The way retailers manage this process is actually extremely important for the shoppers we surveyed, as the results demonstrated that 80 per cent said the ease of returning goods bought online factors into their decision before they even buy a product.

“Inevitably, not everything shoppers buy during the sales periods will be kept, and we often see a large number of goods being returned across the country after such sales events.”

Getting it right

We believe the first step for all retailers is to provide a simple way for customers to return their purchases in store. Demand on store employees increases during sales events and pressure on customer service teams also increases, so it’s vital to ensure there are clear processes around the returns service. Store assistants need to know what to do when a return comes into store and then how to ensure it goes to the right person in the warehouse.

Having a slick returns process is the difference between retaining a customer and losing one as over three quarters (83 per cent) of respondents said they would switch to an alternative retailer if they received a poor returns service.

But how can logistics managers also handle this effectively? In the warehouse as well as in store, it is vital to have effective returns processes in place as most returned goods will need to be identified as faulty or repackaged and resold in store. Most warehouses have a quarantine area, and we often see this is where ‘goods go to die’ as they are sometimes not processed for weeks or even months later!

Warehouse operatives need to be aware of whose responsibility it is to manage the returned stock, where the goods go and how the next steps are managed. If the items are indeed genuinely faulty then they will need to be returned to the manufacturer in exchange for a credit note, but otherwise if there’s nothing wrong with them, there’s no reason why they can’t be repackaged and resold.

Ensuring the goods are available for resale within a very short timeframe is going to be crucial. Decide whether to ship them back into store or whether to make them available in the warehouse to support online sales.
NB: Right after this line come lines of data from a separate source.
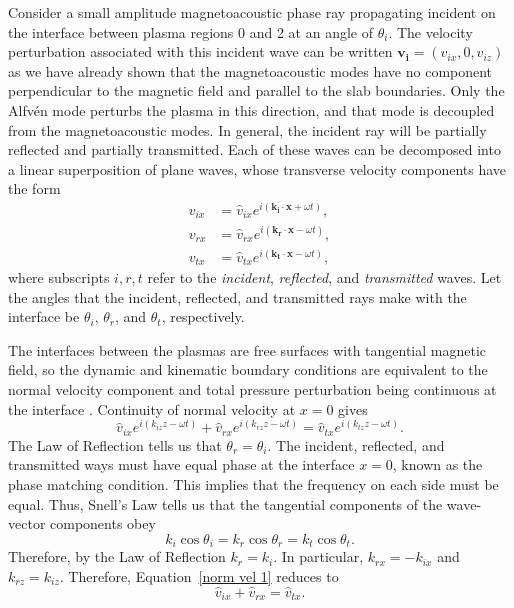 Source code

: \documentclass[12pt]{../style-files/ociamthesis}
\begin{document}
	Consider a small amplitude magnetoacoustic phase ray propagating incident on the interface between plasma regions 0 and 2 at an angle of $\theta_i$. The velocity perturbation associated with this incident wave can be written $\mathbf{v_i} = (v_{ix}, 0, v_{iz})$ as we have already shown that the magnetoacoustic modes have no component perpendicular to the magnetic field and parallel to the slab boundaries. Only the Alfv\'{e}n mode perturbs the plasma in this direction, and that mode is decoupled from the magnetoacoustic modes. In general, the incident ray will be partially reflected and partially transmitted. Each of these waves can be decomposed into a linear superposition of plane waves, whose transverse velocity components have the form
	\begin{align}
	v_{ix} &= \hat{v}_{ix} e^{i(\mathbf{k_i}\cdot \mathbf{x} + \omega t)}, \\
	v_{rx} &= \hat{v}_{rx} e^{i(\mathbf{k_r}\cdot \mathbf{x} - \omega t)}, \\
	v_{tx} &= \hat{v}_{tx} e^{i(\mathbf{k_t}\cdot \mathbf{x} - \omega t)},
	\label{fourier}
	\end{align}
	where subscripts $i, r, t$ refer to the \textit{incident}, \textit{reflected}, and \textit{transmitted} waves. Let the angles that the incident, reflected, and transmitted rays make with the interface be $\theta_i$, $\theta_r$, and $\theta_t$, respectively.
	
	The interfaces between the plasmas are free surfaces with tangential magnetic field, so the dynamic and kinematic boundary conditions are equivalent to the normal velocity component and total pressure perturbation being continuous at the interface \citep{goe_etal04}. Continuity of normal velocity at $x = 0$ gives
	\begin{equation}
	\hat{v}_{ix}e^{i(k_{iz}z - \omega t)} + \hat{v}_{rx}e^{i(k_{rz}z - \omega t)} = \hat{v}_{tx}e^{i(k_{tz}z - \omega t)}. \label{norm vel 1}
	\end{equation}
	The Law of Reflection tells us that $\theta_r = \theta_i$. The incident, reflected, and transmitted ways must have equal phase at the interface $x = 0$, known as the phase matching condition. This implies that the frequency on each side must be equal. Thus, Snell's Law tells us that the tangential components of the wave-vector components obey
	\begin{equation}
	k_i\cos{\theta_i} = k_r\cos{\theta_r} = k_t\cos{\theta_t}. \label{tang comp}
	\end{equation}
	Therefore, by the Law of Reflection $k_r = k_i$. In particular, $k_{rx} = -k_{ix}$ and $k_{rz} = k_{iz}$. Therefore, Equation~\eqref{norm vel 1} reduces to
	\begin{equation}
	\hat{v}_{ix} + \hat{v}_{rx} = \hat{v}_{tx}. \label{cont vel}
	\end{equation}
	
\end{document}
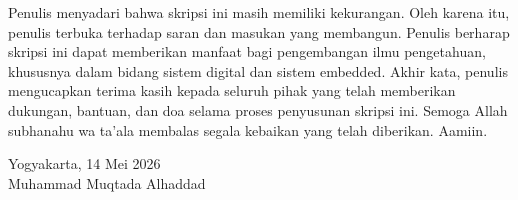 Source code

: Penulis menyadari bahwa skripsi ini masih memiliki kekurangan. Oleh karena itu,
penulis terbuka terhadap saran dan masukan yang membangun. Penulis berharap
skripsi ini dapat memberikan manfaat bagi pengembangan ilmu pengetahuan,
khususnya dalam bidang sistem digital dan sistem embedded. Akhir kata,
penulis mengucapkan terima kasih kepada seluruh pihak yang telah memberikan
dukungan, bantuan, dan doa selama proses penyusunan skripsi ini. Semoga Allah
subhanahu wa ta'ala membalas segala kebaikan yang telah diberikan. Aamiin.

\begin{flushright}
	Yogyakarta, 14 Mei 2026 \\
    \vspace{1.5cm}
    Muhammad Muqtada Alhaddad
\end{flushright}

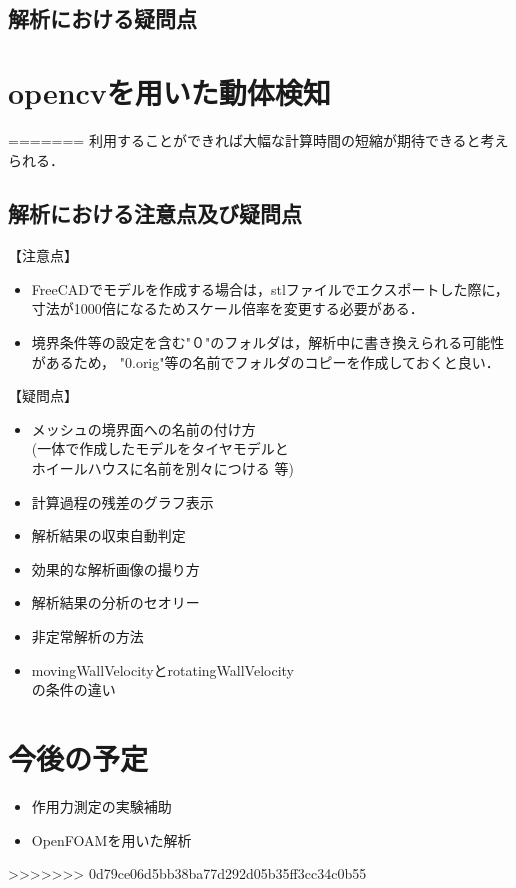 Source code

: \documentclass[twocolumn,a4j]{jsarticle}
\begin{document}
\subsection{解析における疑問点}
\section{\large opencvを用いた動体検知}
=======
利用することができれば大幅な計算時間の短縮が期待できると考えられる．\\
\subsection{解析における注意点及び疑問点}
\noindent【注意点】
\begin{itemize}
    \item FreeCADでモデルを作成する場合は，stlファイルでエクスポートした際に，
          寸法が1000倍になるためスケール倍率を変更する必要がある．
    \item 境界条件等の設定を含む"０"のフォルダは，解析中に書き換えられる可能性があるため，
          "0.orig"等の名前でフォルダのコピーを作成しておくと良い．
\end{itemize}
\noindent【疑問点】
\begin{itemize}
    \item メッシュの境界面への名前の付け方\\
          (一体で作成したモデルをタイヤモデルと\\ \quad ホイールハウスに名前を別々につける 等)
    \item 計算過程の残差のグラフ表示
    \item 解析結果の収束自動判定
    \item 効果的な解析画像の撮り方
    \item 解析結果の分析のセオリー
    \item 非定常解析の方法
    \item movingWallVelocityとrotatingWallVelocity\\の条件の違い
\end{itemize}
\section{今後の予定}
\begin{itemize}
    \item 作用力測定の実験補助
    \item OpenFOAMを用いた解析
\end{itemize}
>>>>>>> 0d79ce06d5bb38ba77d292d05b35ff3cc34c0b55
\end{document}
Particularly in these busy sales periods, the key is having warehouse returns processes clearly defined and, ultimately, the products processed in a timely manner.

“There’s no need for anyone in the industry to fear the process of returned goods in busy sales periods or at any other time of the year.”

Avoid stock underfoot

Having worked with both large and small retailers, I’m able to recognise one of the biggest bugbears in the industry – obsolete inventory – and the aim is to avoid this outcome at all cost. We see many logistics managers up in arms when products are discovered sitting on a warehouse shelf for three weeks when, if they had simply been processed in a day or two, they could have been back in store available for sale.

It’s really important to enable visibility of the inventory levels through a warehouse management system, especially to track the stock in the quarantined or damaged areas. This visibility should be shared right across the business from logistics managers to inventory managers, so they can manage the process of going through those goods and making them available for sale.

For example, when dealing with inventory with particular size and colour considerations, let’s imagine a blue dress in size 10, 12 or 14 (which could be your most in-demand sizes). If it has run out in store but knowing there’s stock in the warehouse, this can help speed up the process of helping the goods get back to store. Even more critically, as we get towards the end of the season, moving as much stock as possible out of the warehouse and into the store is essential to avoid the items hanging around post-season.

In summary, there’s no need for anyone in the industry to fear the process of returned goods in busy sales periods or at any other time of the year. In fact, handled effectively and with the right systems, processes and visibility in place, it can actually be the difference between gaining loyal customers or losing them.